All in all, this was surprisingly successful. There were some technical issues though.

Overall organization

  • Andrew, Pier-Luigi, Sara and Yuting did a great job at holding things together
  • Bjorn did a great job at shaking up structures and pushing things forward
  • Tobi, Lukas, Mark M, and others made technical magic possibble.

Local node organization

  • Important things to cover: Enough space for the group work (ideally all groups should be in one big room which lowers the physical barrier in interaction across groups).
  • Eventually, a couple of small rooms for small group discussions or Zoom meetings.
  • Very important: Snack and coffee/ tea breaks in-between for networking.

Schedule

  • General impression: The general agenda from past hackathons was a good orientation point. Each node had their own additional programm with key notes or tutorials according to their needs.
  • An idea came up to use some time before, for a “Mini-preparation workshop”. I.e. if the hackathon starts in the afternoon, the morning of the same day could be used for example for data training or the science teams lead could meet to discuss how to organize themselves.
  • Pan-node syncs were semi-successful. We should promote the syncs more and also identify the targeted audience (for every participant or just among the node organizers…) or the purpose of these syncs.

Outreach

  • LinkedIn was quite lively. We’ve created a sub-page and started this one month before the event started with some introdutory posts. During and after the event, we had a really active engagement rate, not only by the page itself but also from individual people and institutions reacting, reposting and mentioning hk25.

Inter-node communication

Mattermost

  • Works
  • Invite more people earlier in the process
  • China uses WeChat for most communication (in Chinese, but with auto-translation)

Zoom calls during the preparation phase

  • Double Telcos are tiring but necessary.
  • Did anybody read the nodes / watch the recordings?

Zoom calls during the hackathon

  • Did not really line up with the schedules (at least at some nodes). Would need earlier planning to be incorporated into the local schedules.
  • Goals should be very clear.
  • There were some difficulties in being and changing the host.
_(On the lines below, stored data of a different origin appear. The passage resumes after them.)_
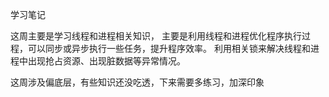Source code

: 学习笔记

这周主要是学习线程和进程相关知识，
主要是利用线程和进程优化程序执行过程，可以同步或异步执行一些任务，提升程序效率。
利用相关锁来解决线程和进程中出现抢占资源、出现脏数据等异常情况。

这周涉及偏底层，有些知识还没吃透，下来需要多练习，加深印象
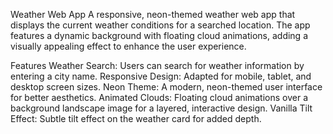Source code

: Weather Web App
A responsive, neon-themed weather web app that displays the current weather conditions for a searched location. The app features a dynamic background with floating cloud animations, adding a visually appealing effect to enhance the user experience.

Features
Weather Search: Users can search for weather information by entering a city name.
Responsive Design: Adapted for mobile, tablet, and desktop screen sizes.
Neon Theme: A modern, neon-themed user interface for better aesthetics.
Animated Clouds: Floating cloud animations over a background landscape image for a layered, interactive design.
Vanilla Tilt Effect: Subtle tilt effect on the weather card for added depth.

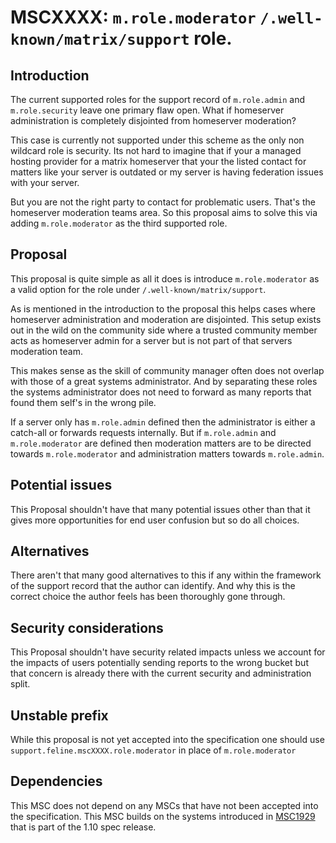 # MSCXXXX: `m.role.moderator` `/.well-known/matrix/support` role.

## Introduction

The current supported roles for the support record of `m.role.admin` and `m.role.security` leave one
primary flaw open. What if homeserver administration is completely disjointed from homeserver moderation?

This case is currently not supported under this scheme as the only non wildcard role is security. Its
not hard to imagine that if your a managed hosting provider for a matrix homeserver that your the listed
contact for matters like your server is outdated or my server is having federation issues with your server.

But you are not the right party to contact for problematic users. That's the homeserver moderation teams
area. So this proposal aims to solve this via adding `m.role.moderator` as the third supported role.


## Proposal

This proposal is quite simple as all it does is introduce `m.role.moderator` as a valid option for the
role under `/.well-known/matrix/support`.

As is mentioned in the introduction to the proposal this helps cases where homeserver administration
and moderation are disjointed. This setup exists out in the wild on the community side where a trusted
community member acts as homeserver admin for a server but is not part of that servers moderation team.

This makes sense as the skill of community manager often does not overlap with those of a great systems 
administrator. And by separating these roles the systems administrator does not need to forward as many
reports that found them self's in the wrong pile.

If a server only has `m.role.admin` defined then the administrator is either a catch-all or forwards requests
internally. But if `m.role.admin` and `m.role.moderator` are defined then moderation matters are to be directed
towards `m.role.moderator` and administration matters towards `m.role.admin`.


## Potential issues

This Proposal shouldn't have that many potential issues other than that it gives more opportunities for
end user confusion but so do all choices.


## Alternatives

There aren't that many good alternatives to this if any within the framework of the support record that the author
can identify. And why this is the correct choice the author feels has been thoroughly gone through.

## Security considerations

This Proposal shouldn't have security related impacts unless we account for the impacts of users potentially sending
reports to the wrong bucket but that concern is already there with the current security and administration split.

## Unstable prefix

While this proposal is not yet accepted into the specification one should use `support.feline.mscXXXX.role.moderator`
in place of `m.role.moderator`

## Dependencies

This MSC does not depend on any MSCs that have not been accepted into the specification. This MSC builds on the systems
introduced in [MSC1929](https://github.com/matrix-org/matrix-spec-proposals/blob/main/proposals/1929-admin-contact.md) that is part of the 1.10 spec release.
This led to complications in recording or opening breakout rooms.

GitHub and Code sharing

  • GitHub seems to provide a bit of a barrier for sharing code.
  • Need a concept that scales to 500 people contributing at the same time without established teams or time for learning.
  • If we really want collaboration, we need to train people before the hackathon.
  • Possible rules:
    • No Jupyter notebooks, just plain python scripts to avoid GB-size repo. # %% syntax is fine
    • Commit and merge frequently
    • Differentiate between libraries, examples, and dumpster

Technical aspects

Technical Team

  • Actually have a real team with members from all nodes
  • Meet with this team at EGU/AGU if possible at all
  • Distribute tech team members more widely to foster connections?
  • Might be worth hiring one person to oversee things / fully commit to running this
  • Have a clear contact for each node who leads the preparations and actually is there during the hackathon

Dataset preparation

  • Provide default chunk settings for 2D/3D datasets
  • Zarr with small (regional) Chunks works well.
    • The IFS GRIB datasets were very popular in China despite access via EERIE cloud being difficult. This is due to IFS being popular, not b/c of GRIB being popular.
  • Prepare more uniform conversion scripts for better sharing among the teams
  • Try to get datasets ready weeks before the hackathon (maybe practice with sample datesets to get the scripts right if teams are into last-minute simulations)
  • Create scripts for consistency checks (e.g. do they have crs set?), and encourage their use
  • A suite of common analysis could be applied to catch obvious errors - perhaps timeseries/zonal means.

Technical instructions

  • Prepare and share instructions on how to work with the data
  • Pre-hackathon telcos on node-basis would be good (for most ppl. participating this is the 1st and not the 10th hackathon…)

Node Set-up

  • Set up proxies at all nodes and test them with all remote datasets (under fire) before the hackathon
  • Spread users across different slurm-jobs

Catalogs

  • intake0.7 did the trick, but we need a new concept, that again includes loading the data
  • intake0.7 is outdated and will increasingly collide with python environments
  • Stac has no concept for loading the data
  • The combined multi-node offline/online mix worked well
  • Ideally, the catalog could do the cascading.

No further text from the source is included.